TASK OBJECTIVE
Every entry that follows needs to be repeated exactly.

DATA LISTING
——

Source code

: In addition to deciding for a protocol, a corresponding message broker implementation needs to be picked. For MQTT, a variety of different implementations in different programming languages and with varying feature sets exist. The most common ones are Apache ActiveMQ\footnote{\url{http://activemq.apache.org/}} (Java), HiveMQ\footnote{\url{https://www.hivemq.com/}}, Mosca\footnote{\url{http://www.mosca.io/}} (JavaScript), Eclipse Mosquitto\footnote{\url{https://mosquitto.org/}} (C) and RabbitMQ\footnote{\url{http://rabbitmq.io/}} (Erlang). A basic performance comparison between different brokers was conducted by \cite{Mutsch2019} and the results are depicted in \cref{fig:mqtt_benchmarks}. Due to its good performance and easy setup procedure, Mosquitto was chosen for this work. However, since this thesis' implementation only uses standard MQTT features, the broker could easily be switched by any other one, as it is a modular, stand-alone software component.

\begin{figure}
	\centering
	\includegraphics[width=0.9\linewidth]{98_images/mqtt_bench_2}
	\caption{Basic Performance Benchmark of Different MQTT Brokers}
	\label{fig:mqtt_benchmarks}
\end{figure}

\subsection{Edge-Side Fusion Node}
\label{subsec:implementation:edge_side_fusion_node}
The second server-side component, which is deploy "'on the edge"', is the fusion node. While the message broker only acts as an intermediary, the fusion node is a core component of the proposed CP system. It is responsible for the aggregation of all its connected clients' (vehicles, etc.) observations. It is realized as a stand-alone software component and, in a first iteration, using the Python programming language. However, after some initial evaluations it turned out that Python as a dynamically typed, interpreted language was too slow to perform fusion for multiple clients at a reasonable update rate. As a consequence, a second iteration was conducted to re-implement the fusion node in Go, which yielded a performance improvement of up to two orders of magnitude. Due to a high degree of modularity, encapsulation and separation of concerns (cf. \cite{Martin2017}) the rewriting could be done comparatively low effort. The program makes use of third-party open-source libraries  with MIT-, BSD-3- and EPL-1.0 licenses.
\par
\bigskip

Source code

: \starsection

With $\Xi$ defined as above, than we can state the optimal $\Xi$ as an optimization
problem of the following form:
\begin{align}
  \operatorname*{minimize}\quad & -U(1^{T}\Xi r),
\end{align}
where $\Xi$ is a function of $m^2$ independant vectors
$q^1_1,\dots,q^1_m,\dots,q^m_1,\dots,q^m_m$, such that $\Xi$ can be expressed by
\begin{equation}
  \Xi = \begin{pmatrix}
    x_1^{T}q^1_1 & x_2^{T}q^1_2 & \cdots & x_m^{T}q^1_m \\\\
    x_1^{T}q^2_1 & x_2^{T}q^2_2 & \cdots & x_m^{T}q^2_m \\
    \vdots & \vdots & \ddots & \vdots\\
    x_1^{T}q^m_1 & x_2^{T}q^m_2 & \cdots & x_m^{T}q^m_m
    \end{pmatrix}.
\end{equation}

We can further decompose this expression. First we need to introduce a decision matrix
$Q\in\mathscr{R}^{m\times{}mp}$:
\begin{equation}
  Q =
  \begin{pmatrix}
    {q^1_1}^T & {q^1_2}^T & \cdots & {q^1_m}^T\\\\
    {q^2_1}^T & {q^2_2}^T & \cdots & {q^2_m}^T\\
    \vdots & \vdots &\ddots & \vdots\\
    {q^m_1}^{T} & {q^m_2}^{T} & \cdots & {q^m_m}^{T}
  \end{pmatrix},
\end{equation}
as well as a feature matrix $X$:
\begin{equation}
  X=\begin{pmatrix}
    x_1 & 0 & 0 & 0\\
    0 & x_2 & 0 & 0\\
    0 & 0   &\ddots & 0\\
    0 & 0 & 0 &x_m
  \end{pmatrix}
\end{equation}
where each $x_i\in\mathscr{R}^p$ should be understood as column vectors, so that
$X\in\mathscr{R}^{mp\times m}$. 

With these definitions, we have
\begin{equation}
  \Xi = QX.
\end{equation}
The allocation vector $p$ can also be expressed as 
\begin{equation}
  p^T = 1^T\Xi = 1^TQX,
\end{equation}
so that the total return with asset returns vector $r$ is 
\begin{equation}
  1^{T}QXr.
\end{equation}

——

SOLUTION
Source code

: In addition to deciding for a protocol, a corresponding message broker implementation needs to be picked. For MQTT, a variety of different implementations in different programming languages and with varying feature sets exist. The most common ones are Apache ActiveMQ\footnote{\url{http://activemq.apache.org/}} (Java), HiveMQ\footnote{\url{https://www.hivemq.com/}}, Mosca\footnote{\url{http://www.mosca.io/}} (JavaScript), Eclipse Mosquitto\footnote{\url{https://mosquitto.org/}} (C) and RabbitMQ\footnote{\url{http://rabbitmq.io/}} (Erlang). A basic performance comparison between different brokers was conducted by \cite{Mutsch2019} and the results are depicted in \cref{fig:mqtt_benchmarks}. Due to its good performance and easy setup procedure, Mosquitto was chosen for this work. However, since this thesis' implementation only uses standard MQTT features, the broker could easily be switched by any other one, as it is a modular, stand-alone software component.

\begin{figure}
	\centering
	\includegraphics[width=0.9\linewidth]{98_images/mqtt_bench_2}
	\caption{Basic Performance Benchmark of Different MQTT Brokers}
	\label{fig:mqtt_benchmarks}
\end{figure}

\subsection{Edge-Side Fusion Node}
\label{subsec:implementation:edge_side_fusion_node}
The second server-side component, which is deploy "'on the edge"', is the fusion node. While the message broker only acts as an intermediary, the fusion node is a core component of the proposed CP system. It is responsible for the aggregation of all its connected clients' (vehicles, etc.) observations. It is realized as a stand-alone software component and, in a first iteration, using the Python programming language. However, after some initial evaluations it turned out that Python as a dynamically typed, interpreted language was too slow to perform fusion for multiple clients at a reasonable update rate. As a consequence, a second iteration was conducted to re-implement the fusion node in Go, which yielded a performance improvement of up to two orders of magnitude. Due to a high degree of modularity, encapsulation and separation of concerns (cf. \cite{Martin2017}) the rewriting could be done comparatively low effort. The program makes use of third-party open-source libraries  with MIT-, BSD-3- and EPL-1.0 licenses.
\par
\bigskip

Source code

: \starsection

With $\Xi$ defined as above, than we can state the optimal $\Xi$ as an optimization
problem of the following form:
\begin{align}
  \operatorname*{minimize}\quad & -U(1^{T}\Xi r),
\end{align}
where $\Xi$ is a function of $m^2$ independant vectors
$q^1_1,\dots,q^1_m,\dots,q^m_1,\dots,q^m_m$, such that $\Xi$ can be expressed by
\begin{equation}
  \Xi = \begin{pmatrix}
    x_1^{T}q^1_1 & x_2^{T}q^1_2 & \cdots & x_m^{T}q^1_m \\\\
    x_1^{T}q^2_1 & x_2^{T}q^2_2 & \cdots & x_m^{T}q^2_m \\
    \vdots & \vdots & \ddots & \vdots\\
    x_1^{T}q^m_1 & x_2^{T}q^m_2 & \cdots & x_m^{T}q^m_m
    \end{pmatrix}.
\end{equation}

We can further decompose this expression. First we need to introduce a decision matrix
$Q\in\mathscr{R}^{m\times{}mp}$:
\begin{equation}
  Q =
  \begin{pmatrix}
    {q^1_1}^T & {q^1_2}^T & \cdots & {q^1_m}^T\\\\
    {q^2_1}^T & {q^2_2}^T & \cdots & {q^2_m}^T\\
    \vdots & \vdots &\ddots & \vdots\\
    {q^m_1}^{T} & {q^m_2}^{T} & \cdots & {q^m_m}^{T}
  \end{pmatrix},
\end{equation}
as well as a feature matrix $X$:
\begin{equation}
  X=\begin{pmatrix}
    x_1 & 0 & 0 & 0\\
    0 & x_2 & 0 & 0\\
    0 & 0   &\ddots & 0\\
    0 & 0 & 0 &x_m
  \end{pmatrix}
\end{equation}
where each $x_i\in\mathscr{R}^p$ should be understood as column vectors, so that
$X\in\mathscr{R}^{mp\times m}$. 

With these definitions, we have
\begin{equation}
  \Xi = QX.
\end{equation}
The allocation vector $p$ can also be expressed as 
\begin{equation}
  p^T = 1^T\Xi = 1^TQX,
\end{equation}
so that the total return with asset returns vector $r$ is 
\begin{equation}
  1^{T}QXr.
\end{equation}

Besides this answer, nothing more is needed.